Now, with the en masse resignation of the cabinet, it appears that a cabinet reshuffle will take place that basically means the formation of a new one. It seems inevitable that the whole economic team has to be changed, too. If that is the case, it is a must that not only the people in charge, but also the decision-making structure for economic policies should be changed.

I urge the government to bring back the post of finance minister, and let that person lead the economic team.

The president should only decide the overall direction and leave the details of government policy to the finance minister. If the policy fails, it will be only the finance minister who has to take responsibility.

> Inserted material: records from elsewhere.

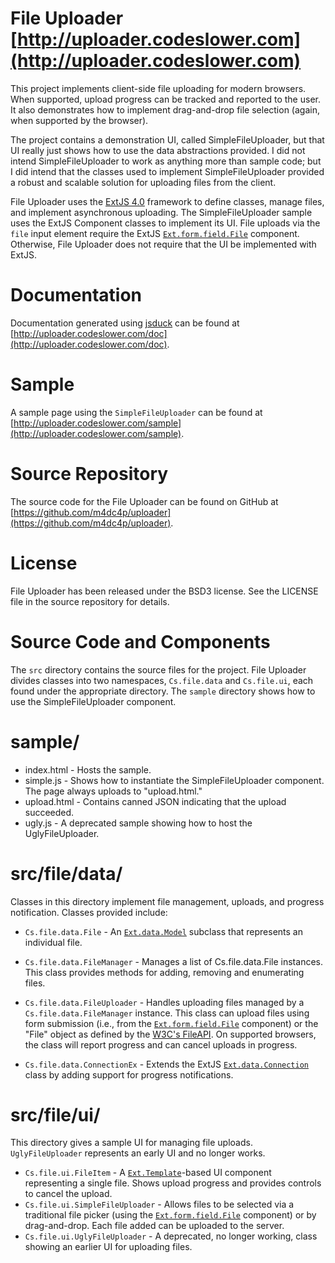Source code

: File Uploader [http://uploader.codeslower.com](http://uploader.codeslower.com)
=============

This project implements client-side file uploading for modern
browsers. When supported, upload progress can be tracked and reported
to the user. It also demonstrates how to implement drag-and-drop file
selection (again, when supported by the browser).

The project contains a demonstration UI, called SimpleFileUploader,
but that UI really just shows how to use the data abstractions
provided. I did not intend SimpleFileUploader to work as anything more
than sample code; but I did intend that the classes used to implement
SimpleFileUploader provided a robust and scalable solution for
uploading files from the client.

File Uploader uses the [ExtJS 4.0](http://www.sencha.com) framework to
define classes, manage files, and implement asynchronous
uploading. The SimpleFileUploader sample uses the ExtJS Component
classes to implement its UI. File uploads via the `file` input element
require the ExtJS [`Ext.form.field.File`]() component. Otherwise, File Uploader
does not require that the UI be implemented with ExtJS.

Documentation
=============

Documentation generated using
[jsduck](https://github.com/senchalabs/jsduck/) can be found at
[http://uploader.codeslower.com/doc](http://uploader.codeslower.com/doc).

Sample
======

A sample page using the `SimpleFileUploader` can be found at
[http://uploader.codeslower.com/sample](http://uploader.codeslower.com/sample).

Source Repository
=================

The source code for the File Uploader can be found on GitHub at
[https://github.com/m4dc4p/uploader](https://github.com/m4dc4p/uploader).

License
=======

File Uploader has been released under the BSD3 license. See the
LICENSE file in the source repository for details.

Source Code and Components
==========================

The `src` directory contains the source files for the project.  File
 Uploader divides classes into two namespaces, `Cs.file.data` and
 `Cs.file.ui`, each found under the appropriate directory. The `sample`
directory shows how to use the SimpleFileUploader component.

sample/
=======

  * index.html - Hosts the sample.
  * simple.js - Shows how to instantiate the SimpleFileUploader
    component. The page always uploads to "upload.html." 
  * upload.html - Contains canned JSON indicating that the upload succeeded.
  * ugly.js - A deprecated sample showing how to host the UglyFileUploader.

src/file/data/
==============

Classes in this directory implement file management, uploads, and progress
notification. Classes provided include:

  * `Cs.file.data.File` - An [`Ext.data.Model`]() subclass that represents an individual file.

  * `Cs.file.data.FileManager` - Manages a list of
   Cs.file.data.File instances. This class provides methods for
   adding, removing and enumerating files.

  * `Cs.file.data.FileUploader` - Handles uploading files managed by a
    `Cs.file.data.FileManager` instance. This class can upload files
    using form submission (i.e., from the [`Ext.form.field.File`]()
    component) or the "File" object as defined by the [W3C's
    FileAPI](http://www.w3.org/TR/FileAPI/). On supported browsers,
    the class will report progress and can cancel uploads in
    progress. 

  * `Cs.file.data.ConnectionEx` - Extends the ExtJS
    [`Ext.data.Connection`]() class by adding support for progress
    notifications.

src/file/ui/
============

This directory gives a sample UI for managing file
uploads. `UglyFileUploader` represents an early UI and no longer
works. 

  * `Cs.file.ui.FileItem` - A [`Ext.Template`]()-based UI component
    representing a single file. Shows upload progress and provides
    controls to cancel the upload.  
  * `Cs.file.ui.SimpleFileUploader` - Allows files to be selected
    via a traditional file picker (using the [`Ext.form.field.File`]() 
    component) or by drag-and-drop. Each file added can be uploaded
    to the server.
  * `Cs.file.ui.UglyFileUploader` - A deprecated, no longer working, class
    showing an earlier UI for uploading files.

There is not much hope that the economy will improve for the time being. Indeed, there are mountains of difficulties in the way.

With truck drivers and construction labor unions going on strike due to the sudden rise of oil prices, the Korean Confederation of Trade Unions is going to stage a summer strike.

Economic growth will slow down and prices will rise further.

Lives of the people at a grass roots level will become harder and various interest groups will put forward demands more frequently.

The road ahead will be bumpy for the new economic team. Therefore, the role of the leader of the new team is extremely important.

The post is not one of a hero who poses in glory in front of the audience, but one of a villain who takes the flack of bad publicity instead of the president.

The new finance minister has to become a cool-headed swordsman who can cut through difficult economic situations and demand perseverance and sacrifice, not a preacher of hope who promises a rosy future.

It is time for President Lee to get rid of the illusion that he knows everything there is to know about the economy, and resolve to transfer all economic policy responsibilities to truly talented people.

President Lee came into office by pledging an economic revival. He now faces an economy that really needs to be revived.

*The writer is an editorial writer of the JoongAng Ilbo.